» **What this task involves**: Repeat the data as given. Images do not go in the copy.

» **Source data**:
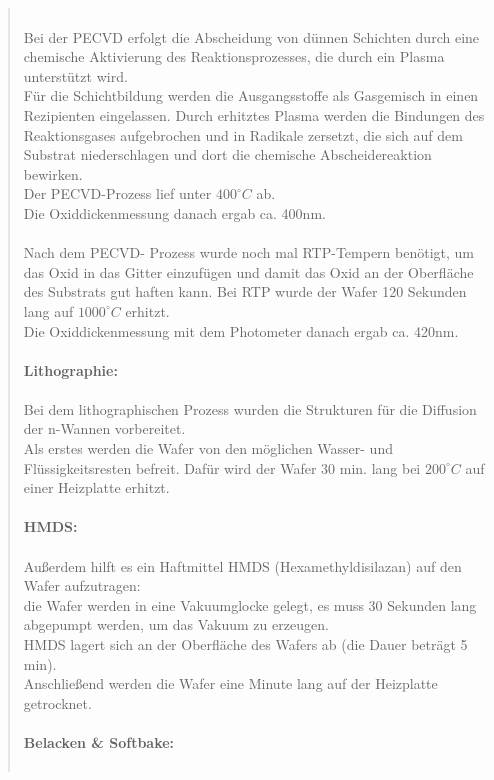 \begin{quote}
			\\
			Bei der PECVD erfolgt die Abscheidung von dünnen Schichten durch
			eine chemische Aktivierung des Reaktionsprozesses, die durch ein
			Plasma unterstützt wird.\\
			Für die Schichtbildung werden die Ausgangsstoffe als Gasgemisch in
			einen Rezipienten eingelassen. Durch erhitztes Plasma werden die
			Bindungen des Reaktionsgases aufgebrochen und in Radikale zersetzt,
			die sich auf dem Substrat niederschlagen und dort die chemische
			Abscheidereaktion bewirken.\\
 			Der PECVD-Prozess lief unter $400^{\circ}C$ ab.\\
 			Die Oxiddickenmessung danach ergab ca. 400nm.\\
			\\
			Nach dem PECVD- Prozess wurde noch mal RTP-Tempern benötigt, um das
			Oxid in das Gitter einzufügen und damit das Oxid an der Oberfläche
			des Substrats gut haften kann. Bei RTP wurde der Wafer 120 Sekunden
			lang auf $1000^{\circ}C$ erhitzt.\\
			Die Oxiddickenmessung mit dem Photometer danach ergab ca. 420nm.\\
			\\
			\textbf{Lithographie:}\\
			\\
			Bei dem lithographischen Prozess wurden die Strukturen für die
			Diffusion der n-Wannen vorbereitet.\\
			Als erstes werden die Wafer von den möglichen Wasser- und
			Flüssigkeitsresten befreit. Dafür wird der Wafer 30 min. lang bei
			$200^{\circ}C$ auf einer Heizplatte erhitzt.\\
			\\
			\textbf{HMDS:}\\
			\\
			Außerdem hilft es ein Haftmittel HMDS (Hexamethyldisilazan) auf den
			Wafer aufzutragen:\\
			die Wafer werden in eine Vakuumglocke gelegt, es muss 30 Sekunden
			lang abgepumpt werden, um das Vakuum zu erzeugen.\\
			HMDS  lagert sich an der Oberfläche des Wafers ab (die Dauer beträgt
			5 min). \\
			Anschließend werden die Wafer  eine Minute lang auf der Heizplatte
			getrocknet.\\
			\\
			\textbf{Belacken \& Softbake:}\\
			\\

\end{quote}
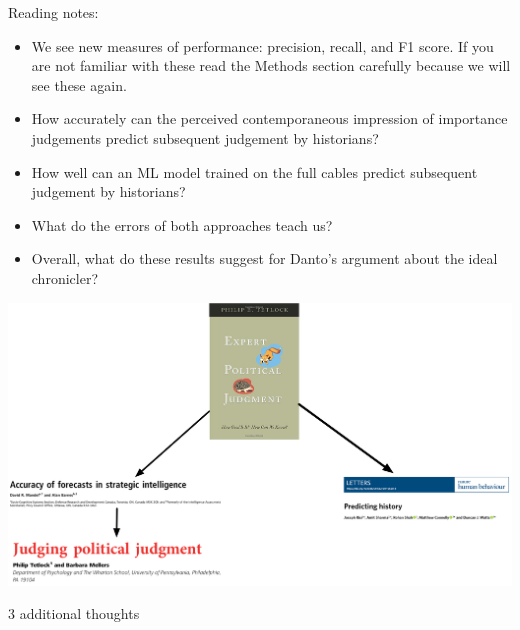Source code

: \documentclass[aspectratio=169]{beamer}
\begin{document}
\begin{frame}

Reading notes:
\begin{itemize}
\item We see new measures of performance: precision, recall, and F1 score. If you are not familiar with these read the Methods section carefully because we will see these again.
\pause
\item How accurately can the perceived contemporaneous impression of importance judgements predict subsequent judgement by historians?
\pause
\item How well can an ML model trained on the full cables predict subsequent judgement by historians?
\pause
\item What do the errors of both approaches teach us?
\pause 
\item Overall, what do these results suggest for Danto's argument about the ideal chronicler?
\end{itemize}

\end{frame}
\begin{frame}

\begin{center}
\includegraphics[height=0.6\textheight]{figures/geopolitical_ideamap}
\end{center}

\end{frame}
\begin{frame}

\begin{center}
\LARGE{3 additional thoughts}
\end{center}

\end{frame}
\end{document}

» **Your response**:
 \begin{quote}
			\\
			Bei der PECVD erfolgt die Abscheidung von dünnen Schichten durch
			eine chemische Aktivierung des Reaktionsprozesses, die durch ein
			Plasma unterstützt wird.\\
			Für die Schichtbildung werden die Ausgangsstoffe als Gasgemisch in
			einen Rezipienten eingelassen. Durch erhitztes Plasma werden die
			Bindungen des Reaktionsgases aufgebrochen und in Radikale zersetzt,
			die sich auf dem Substrat niederschlagen und dort die chemische
			Abscheidereaktion bewirken.\\
 			Der PECVD-Prozess lief unter $400^{\circ}C$ ab.\\
 			Die Oxiddickenmessung danach ergab ca. 400nm.\\
			\\
			Nach dem PECVD- Prozess wurde noch mal RTP-Tempern benötigt, um das
			Oxid in das Gitter einzufügen und damit das Oxid an der Oberfläche
			des Substrats gut haften kann. Bei RTP wurde der Wafer 120 Sekunden
			lang auf $1000^{\circ}C$ erhitzt.\\
			Die Oxiddickenmessung mit dem Photometer danach ergab ca. 420nm.\\
			\\
			\textbf{Lithographie:}\\
			\\
			Bei dem lithographischen Prozess wurden die Strukturen für die
			Diffusion der n-Wannen vorbereitet.\\
			Als erstes werden die Wafer von den möglichen Wasser- und
			Flüssigkeitsresten befreit. Dafür wird der Wafer 30 min. lang bei
			$200^{\circ}C$ auf einer Heizplatte erhitzt.\\
			\\
			\textbf{HMDS:}\\
			\\
			Außerdem hilft es ein Haftmittel HMDS (Hexamethyldisilazan) auf den
			Wafer aufzutragen:\\
			die Wafer werden in eine Vakuumglocke gelegt, es muss 30 Sekunden
			lang abgepumpt werden, um das Vakuum zu erzeugen.\\
			HMDS  lagert sich an der Oberfläche des Wafers ab (die Dauer beträgt
			5 min). \\
			Anschließend werden die Wafer  eine Minute lang auf der Heizplatte
			getrocknet.\\
			\\
			\textbf{Belacken \& Softbake:}\\
			\\

\end{quote}
Source code

: \documentclass[aspectratio=169]{beamer}
\begin{document}
\begin{frame}

Reading notes:
\begin{itemize}
\item We see new measures of performance: precision, recall, and F1 score. If you are not familiar with these read the Methods section carefully because we will see these again.
\pause
\item How accurately can the perceived contemporaneous impression of importance judgements predict subsequent judgement by historians?
\pause
\item How well can an ML model trained on the full cables predict subsequent judgement by historians?
\pause
\item What do the errors of both approaches teach us?
\pause 
\item Overall, what do these results suggest for Danto's argument about the ideal chronicler?
\end{itemize}

\end{frame}
\begin{frame}

\begin{center}
\includegraphics[height=0.6\textheight]{figures/geopolitical_ideamap}
\end{center}

\end{frame}
\begin{frame}

\begin{center}
\LARGE{3 additional thoughts}
\end{center}

\end{frame}
\end{document}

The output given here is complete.